→ REQUIRED ACTION
The answer is every line of the records that holds the word "Verpfändung", copied in full.

RECORDS FOR THE TASK below:

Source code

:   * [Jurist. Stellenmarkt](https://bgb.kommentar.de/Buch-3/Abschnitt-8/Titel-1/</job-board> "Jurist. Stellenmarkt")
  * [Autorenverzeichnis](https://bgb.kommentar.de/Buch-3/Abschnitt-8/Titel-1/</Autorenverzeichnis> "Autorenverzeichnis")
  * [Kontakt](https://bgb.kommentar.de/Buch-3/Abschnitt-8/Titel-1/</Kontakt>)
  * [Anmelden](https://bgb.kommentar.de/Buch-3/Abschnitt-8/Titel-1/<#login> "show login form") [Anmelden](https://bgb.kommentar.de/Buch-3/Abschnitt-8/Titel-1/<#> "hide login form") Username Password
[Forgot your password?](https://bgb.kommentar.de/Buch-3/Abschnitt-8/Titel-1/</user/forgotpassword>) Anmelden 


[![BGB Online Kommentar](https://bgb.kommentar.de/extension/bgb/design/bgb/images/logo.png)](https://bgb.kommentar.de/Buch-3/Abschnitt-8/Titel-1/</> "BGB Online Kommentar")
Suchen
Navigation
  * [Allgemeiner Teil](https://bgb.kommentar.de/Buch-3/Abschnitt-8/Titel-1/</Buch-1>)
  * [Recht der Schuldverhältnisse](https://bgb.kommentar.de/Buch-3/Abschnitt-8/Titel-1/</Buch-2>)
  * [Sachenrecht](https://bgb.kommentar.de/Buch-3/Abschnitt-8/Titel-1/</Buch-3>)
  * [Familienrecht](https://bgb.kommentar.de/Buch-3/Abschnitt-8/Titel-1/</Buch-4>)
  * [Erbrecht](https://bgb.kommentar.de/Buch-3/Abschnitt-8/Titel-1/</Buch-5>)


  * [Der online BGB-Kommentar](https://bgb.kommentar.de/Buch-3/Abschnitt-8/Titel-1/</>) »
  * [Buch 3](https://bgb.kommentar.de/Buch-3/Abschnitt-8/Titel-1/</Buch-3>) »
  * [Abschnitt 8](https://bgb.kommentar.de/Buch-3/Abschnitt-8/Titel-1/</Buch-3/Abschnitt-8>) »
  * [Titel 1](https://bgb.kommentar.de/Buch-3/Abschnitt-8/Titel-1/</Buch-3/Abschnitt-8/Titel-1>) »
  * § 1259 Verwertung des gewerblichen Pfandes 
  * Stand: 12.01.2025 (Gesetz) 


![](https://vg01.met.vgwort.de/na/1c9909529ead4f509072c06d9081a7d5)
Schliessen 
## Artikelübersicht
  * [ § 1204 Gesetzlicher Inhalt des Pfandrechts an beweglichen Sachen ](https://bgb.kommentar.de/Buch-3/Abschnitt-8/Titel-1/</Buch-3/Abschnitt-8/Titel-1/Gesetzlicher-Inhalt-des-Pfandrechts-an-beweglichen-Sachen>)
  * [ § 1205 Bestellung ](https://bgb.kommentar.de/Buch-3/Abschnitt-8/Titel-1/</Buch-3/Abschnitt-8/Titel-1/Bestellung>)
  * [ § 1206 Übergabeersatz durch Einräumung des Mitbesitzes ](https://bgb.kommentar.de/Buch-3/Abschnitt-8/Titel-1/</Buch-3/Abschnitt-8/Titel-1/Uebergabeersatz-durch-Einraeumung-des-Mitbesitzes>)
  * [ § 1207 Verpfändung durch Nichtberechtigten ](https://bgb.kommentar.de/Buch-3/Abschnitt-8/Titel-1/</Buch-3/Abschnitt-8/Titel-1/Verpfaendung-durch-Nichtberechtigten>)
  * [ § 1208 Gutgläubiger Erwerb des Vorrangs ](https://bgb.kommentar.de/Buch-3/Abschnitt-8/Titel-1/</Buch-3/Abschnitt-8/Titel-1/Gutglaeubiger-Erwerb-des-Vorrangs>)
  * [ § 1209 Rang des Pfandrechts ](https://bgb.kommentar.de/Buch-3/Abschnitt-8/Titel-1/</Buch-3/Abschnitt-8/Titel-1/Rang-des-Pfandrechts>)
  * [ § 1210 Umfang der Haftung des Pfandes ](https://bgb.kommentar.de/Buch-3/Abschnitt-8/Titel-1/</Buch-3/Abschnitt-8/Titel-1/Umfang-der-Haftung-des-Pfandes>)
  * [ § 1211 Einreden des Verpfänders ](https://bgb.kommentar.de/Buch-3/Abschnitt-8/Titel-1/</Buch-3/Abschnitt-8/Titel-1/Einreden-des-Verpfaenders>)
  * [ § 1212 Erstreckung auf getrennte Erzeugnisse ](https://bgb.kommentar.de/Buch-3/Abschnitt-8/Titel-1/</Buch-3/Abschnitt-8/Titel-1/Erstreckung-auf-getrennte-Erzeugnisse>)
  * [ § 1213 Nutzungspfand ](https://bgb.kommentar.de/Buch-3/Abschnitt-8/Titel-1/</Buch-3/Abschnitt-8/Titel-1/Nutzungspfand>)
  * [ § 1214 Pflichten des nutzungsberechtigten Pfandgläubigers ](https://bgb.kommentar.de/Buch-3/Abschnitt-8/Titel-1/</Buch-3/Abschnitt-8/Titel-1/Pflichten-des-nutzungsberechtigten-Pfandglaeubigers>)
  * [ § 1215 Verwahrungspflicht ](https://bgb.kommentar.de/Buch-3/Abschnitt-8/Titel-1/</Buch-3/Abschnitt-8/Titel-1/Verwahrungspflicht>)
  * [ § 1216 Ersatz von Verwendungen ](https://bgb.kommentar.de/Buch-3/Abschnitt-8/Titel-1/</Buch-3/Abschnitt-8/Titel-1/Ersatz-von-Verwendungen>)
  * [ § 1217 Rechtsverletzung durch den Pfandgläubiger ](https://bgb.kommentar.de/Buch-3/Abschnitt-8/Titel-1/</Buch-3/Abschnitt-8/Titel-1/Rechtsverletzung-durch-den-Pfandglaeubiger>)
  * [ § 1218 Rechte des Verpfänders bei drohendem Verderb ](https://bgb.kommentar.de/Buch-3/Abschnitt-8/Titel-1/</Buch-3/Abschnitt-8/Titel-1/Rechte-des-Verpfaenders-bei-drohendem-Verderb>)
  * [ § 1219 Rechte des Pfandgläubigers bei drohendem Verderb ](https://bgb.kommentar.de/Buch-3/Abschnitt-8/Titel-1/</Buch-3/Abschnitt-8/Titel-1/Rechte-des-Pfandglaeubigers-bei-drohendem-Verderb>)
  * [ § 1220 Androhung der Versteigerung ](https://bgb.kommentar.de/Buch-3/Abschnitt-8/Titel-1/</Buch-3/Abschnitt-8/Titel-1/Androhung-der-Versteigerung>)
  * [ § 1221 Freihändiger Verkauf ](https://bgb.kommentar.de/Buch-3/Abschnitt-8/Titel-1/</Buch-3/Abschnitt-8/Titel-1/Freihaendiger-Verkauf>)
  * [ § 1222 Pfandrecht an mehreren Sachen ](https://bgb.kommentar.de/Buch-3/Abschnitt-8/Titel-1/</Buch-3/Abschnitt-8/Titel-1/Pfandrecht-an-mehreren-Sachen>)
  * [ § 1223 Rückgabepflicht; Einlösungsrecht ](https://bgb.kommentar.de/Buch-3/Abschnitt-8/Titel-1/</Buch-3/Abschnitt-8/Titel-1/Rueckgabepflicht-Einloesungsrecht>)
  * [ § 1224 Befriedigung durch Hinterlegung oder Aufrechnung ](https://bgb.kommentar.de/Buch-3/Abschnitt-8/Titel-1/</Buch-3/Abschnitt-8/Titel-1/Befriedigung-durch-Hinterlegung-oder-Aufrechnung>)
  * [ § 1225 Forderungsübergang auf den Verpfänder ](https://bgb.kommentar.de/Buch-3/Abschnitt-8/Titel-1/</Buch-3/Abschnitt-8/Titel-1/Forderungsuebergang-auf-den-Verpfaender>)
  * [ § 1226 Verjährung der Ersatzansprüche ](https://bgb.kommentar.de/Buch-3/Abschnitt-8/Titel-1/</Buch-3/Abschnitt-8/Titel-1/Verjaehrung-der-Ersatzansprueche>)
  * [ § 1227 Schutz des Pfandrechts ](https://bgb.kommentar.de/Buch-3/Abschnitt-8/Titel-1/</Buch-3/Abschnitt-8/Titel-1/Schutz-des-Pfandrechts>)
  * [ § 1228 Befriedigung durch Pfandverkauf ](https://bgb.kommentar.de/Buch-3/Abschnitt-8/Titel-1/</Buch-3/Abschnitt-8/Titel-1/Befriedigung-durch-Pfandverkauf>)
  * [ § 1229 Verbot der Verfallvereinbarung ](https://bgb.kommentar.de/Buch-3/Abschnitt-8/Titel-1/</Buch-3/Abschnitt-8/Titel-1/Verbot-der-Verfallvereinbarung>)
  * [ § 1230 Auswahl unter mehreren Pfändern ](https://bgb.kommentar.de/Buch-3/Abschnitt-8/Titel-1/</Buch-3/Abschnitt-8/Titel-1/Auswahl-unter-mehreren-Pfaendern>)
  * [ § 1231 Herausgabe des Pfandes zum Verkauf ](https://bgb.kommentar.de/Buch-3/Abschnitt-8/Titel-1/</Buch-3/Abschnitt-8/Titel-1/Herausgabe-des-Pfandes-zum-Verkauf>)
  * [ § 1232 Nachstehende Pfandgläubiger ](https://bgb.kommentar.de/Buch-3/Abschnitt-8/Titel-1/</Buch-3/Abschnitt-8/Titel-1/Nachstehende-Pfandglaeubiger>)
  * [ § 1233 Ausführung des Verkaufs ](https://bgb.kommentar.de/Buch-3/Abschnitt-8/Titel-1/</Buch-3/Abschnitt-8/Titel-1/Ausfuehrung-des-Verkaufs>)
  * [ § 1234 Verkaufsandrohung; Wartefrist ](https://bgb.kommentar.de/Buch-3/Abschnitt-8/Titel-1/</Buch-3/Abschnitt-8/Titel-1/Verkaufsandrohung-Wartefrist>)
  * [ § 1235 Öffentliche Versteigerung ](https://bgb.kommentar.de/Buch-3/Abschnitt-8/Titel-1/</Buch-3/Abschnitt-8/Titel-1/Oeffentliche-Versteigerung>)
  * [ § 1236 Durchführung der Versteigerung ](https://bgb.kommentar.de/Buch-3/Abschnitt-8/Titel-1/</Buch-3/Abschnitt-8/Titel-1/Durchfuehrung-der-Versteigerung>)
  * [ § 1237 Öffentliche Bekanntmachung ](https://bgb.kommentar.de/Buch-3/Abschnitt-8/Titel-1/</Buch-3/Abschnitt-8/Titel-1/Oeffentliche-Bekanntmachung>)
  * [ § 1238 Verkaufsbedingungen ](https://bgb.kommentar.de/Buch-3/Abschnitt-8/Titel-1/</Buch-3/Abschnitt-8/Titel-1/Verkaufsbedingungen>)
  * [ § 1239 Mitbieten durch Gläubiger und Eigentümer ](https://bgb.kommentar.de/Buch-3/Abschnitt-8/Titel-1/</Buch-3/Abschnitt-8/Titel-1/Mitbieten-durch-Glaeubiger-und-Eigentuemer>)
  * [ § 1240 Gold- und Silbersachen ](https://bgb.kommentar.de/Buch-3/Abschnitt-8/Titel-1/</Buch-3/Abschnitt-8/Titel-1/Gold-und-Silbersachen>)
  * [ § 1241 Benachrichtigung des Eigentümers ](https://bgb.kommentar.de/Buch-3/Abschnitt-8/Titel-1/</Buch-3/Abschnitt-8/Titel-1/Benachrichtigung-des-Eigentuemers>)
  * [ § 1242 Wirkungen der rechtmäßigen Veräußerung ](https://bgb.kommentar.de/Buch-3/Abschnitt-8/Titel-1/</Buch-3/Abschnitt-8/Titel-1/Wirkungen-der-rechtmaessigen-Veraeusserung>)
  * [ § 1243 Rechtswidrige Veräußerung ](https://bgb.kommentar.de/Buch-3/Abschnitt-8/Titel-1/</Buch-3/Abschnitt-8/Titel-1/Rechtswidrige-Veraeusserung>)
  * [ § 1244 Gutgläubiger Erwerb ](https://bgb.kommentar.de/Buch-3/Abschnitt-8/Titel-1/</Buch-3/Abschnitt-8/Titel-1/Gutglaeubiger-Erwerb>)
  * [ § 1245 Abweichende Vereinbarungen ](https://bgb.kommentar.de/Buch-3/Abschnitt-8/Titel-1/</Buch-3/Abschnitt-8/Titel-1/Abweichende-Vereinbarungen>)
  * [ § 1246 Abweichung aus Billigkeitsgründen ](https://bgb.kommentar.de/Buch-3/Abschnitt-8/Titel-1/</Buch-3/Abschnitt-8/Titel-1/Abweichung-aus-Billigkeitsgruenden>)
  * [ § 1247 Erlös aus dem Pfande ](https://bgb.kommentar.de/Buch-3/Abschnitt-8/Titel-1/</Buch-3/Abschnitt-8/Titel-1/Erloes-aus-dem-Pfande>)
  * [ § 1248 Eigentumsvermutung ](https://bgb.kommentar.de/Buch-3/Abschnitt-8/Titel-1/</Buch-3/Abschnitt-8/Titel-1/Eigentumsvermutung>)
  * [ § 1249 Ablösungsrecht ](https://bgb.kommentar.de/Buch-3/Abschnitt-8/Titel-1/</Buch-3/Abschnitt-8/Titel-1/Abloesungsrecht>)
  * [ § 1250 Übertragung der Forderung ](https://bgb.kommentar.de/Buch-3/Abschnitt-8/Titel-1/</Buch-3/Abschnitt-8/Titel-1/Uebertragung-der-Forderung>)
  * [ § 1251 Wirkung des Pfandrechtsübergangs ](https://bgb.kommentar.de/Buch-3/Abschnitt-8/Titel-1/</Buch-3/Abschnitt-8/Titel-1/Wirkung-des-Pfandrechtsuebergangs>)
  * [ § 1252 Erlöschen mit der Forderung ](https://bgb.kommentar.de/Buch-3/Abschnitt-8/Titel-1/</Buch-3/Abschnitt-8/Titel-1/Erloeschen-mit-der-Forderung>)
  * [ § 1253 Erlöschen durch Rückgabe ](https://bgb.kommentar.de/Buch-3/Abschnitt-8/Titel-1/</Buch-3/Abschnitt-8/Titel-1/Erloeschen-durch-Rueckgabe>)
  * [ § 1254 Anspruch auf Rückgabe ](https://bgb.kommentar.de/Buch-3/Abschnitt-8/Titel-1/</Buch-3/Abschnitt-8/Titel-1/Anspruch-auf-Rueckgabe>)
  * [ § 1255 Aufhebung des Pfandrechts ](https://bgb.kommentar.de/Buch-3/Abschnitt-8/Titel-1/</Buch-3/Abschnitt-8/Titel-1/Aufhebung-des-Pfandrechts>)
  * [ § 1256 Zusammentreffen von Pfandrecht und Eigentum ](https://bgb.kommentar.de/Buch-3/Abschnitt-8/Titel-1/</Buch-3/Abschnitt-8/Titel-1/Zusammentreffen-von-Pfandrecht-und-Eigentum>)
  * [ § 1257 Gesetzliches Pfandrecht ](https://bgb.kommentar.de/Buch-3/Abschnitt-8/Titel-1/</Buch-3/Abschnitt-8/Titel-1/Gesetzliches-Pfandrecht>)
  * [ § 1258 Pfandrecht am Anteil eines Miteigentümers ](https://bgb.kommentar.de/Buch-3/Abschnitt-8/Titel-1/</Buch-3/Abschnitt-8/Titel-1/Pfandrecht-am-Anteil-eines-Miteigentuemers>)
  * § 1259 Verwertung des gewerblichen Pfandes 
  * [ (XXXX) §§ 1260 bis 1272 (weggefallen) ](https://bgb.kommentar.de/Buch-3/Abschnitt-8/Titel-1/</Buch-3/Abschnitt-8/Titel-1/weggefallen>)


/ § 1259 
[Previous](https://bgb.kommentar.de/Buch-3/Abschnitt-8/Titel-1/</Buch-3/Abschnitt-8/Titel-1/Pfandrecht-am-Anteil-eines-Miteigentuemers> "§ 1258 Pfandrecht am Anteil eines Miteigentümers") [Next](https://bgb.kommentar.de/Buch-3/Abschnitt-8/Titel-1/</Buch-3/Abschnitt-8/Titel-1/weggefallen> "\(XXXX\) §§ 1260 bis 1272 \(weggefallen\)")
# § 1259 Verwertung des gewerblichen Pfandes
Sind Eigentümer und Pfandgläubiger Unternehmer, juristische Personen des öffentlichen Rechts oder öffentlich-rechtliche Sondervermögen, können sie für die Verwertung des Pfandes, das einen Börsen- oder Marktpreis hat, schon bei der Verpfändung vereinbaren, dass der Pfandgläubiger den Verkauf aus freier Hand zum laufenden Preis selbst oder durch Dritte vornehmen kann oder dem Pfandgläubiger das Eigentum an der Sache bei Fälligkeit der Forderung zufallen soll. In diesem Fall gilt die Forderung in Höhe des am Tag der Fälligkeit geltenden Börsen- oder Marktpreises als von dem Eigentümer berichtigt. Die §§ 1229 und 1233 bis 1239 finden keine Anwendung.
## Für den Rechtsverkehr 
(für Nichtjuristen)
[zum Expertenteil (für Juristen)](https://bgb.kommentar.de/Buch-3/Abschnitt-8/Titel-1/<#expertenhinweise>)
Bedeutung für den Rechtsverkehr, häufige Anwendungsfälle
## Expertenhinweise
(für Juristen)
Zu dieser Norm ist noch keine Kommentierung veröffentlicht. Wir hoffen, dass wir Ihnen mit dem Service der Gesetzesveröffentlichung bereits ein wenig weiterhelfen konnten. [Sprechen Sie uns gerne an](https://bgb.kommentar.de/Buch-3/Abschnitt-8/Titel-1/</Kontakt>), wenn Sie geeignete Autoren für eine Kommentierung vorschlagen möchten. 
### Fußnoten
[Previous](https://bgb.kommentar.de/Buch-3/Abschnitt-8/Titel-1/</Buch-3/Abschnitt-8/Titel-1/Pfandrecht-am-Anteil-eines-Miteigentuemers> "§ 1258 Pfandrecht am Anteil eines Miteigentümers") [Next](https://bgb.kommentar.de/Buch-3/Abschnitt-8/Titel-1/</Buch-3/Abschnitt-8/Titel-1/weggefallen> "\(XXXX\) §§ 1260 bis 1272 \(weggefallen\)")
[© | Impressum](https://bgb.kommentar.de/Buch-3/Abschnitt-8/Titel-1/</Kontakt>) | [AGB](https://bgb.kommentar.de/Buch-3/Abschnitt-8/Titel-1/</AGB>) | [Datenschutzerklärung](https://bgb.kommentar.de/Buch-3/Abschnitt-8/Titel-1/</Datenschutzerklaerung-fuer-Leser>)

End of RECORDS FOR THE TASK.

→ WORKED SOLUTION
  * [ § 1207 Verpfändung durch Nichtberechtigten ](https://bgb.kommentar.de/Buch-3/Abschnitt-8/Titel-1/</Buch-3/Abschnitt-8/Titel-1/Verpfaendung-durch-Nichtberechtigten>)
Sind Eigentümer und Pfandgläubiger Unternehmer, juristische Personen des öffentlichen Rechts oder öffentlich-rechtliche Sondervermögen, können sie für die Verwertung des Pfandes, das einen Börsen- oder Marktpreis hat, schon bei der Verpfändung vereinbaren, dass der Pfandgläubiger den Verkauf aus freier Hand zum laufenden Preis selbst oder durch Dritte vornehmen kann oder dem Pfandgläubiger das Eigentum an der Sache bei Fälligkeit der Forderung zufallen soll. In diesem Fall gilt die Forderung in Höhe des am Tag der Fälligkeit geltenden Börsen- oder Marktpreises als von dem Eigentümer berichtigt. Die §§ 1229 und 1233 bis 1239 finden keine Anwendung.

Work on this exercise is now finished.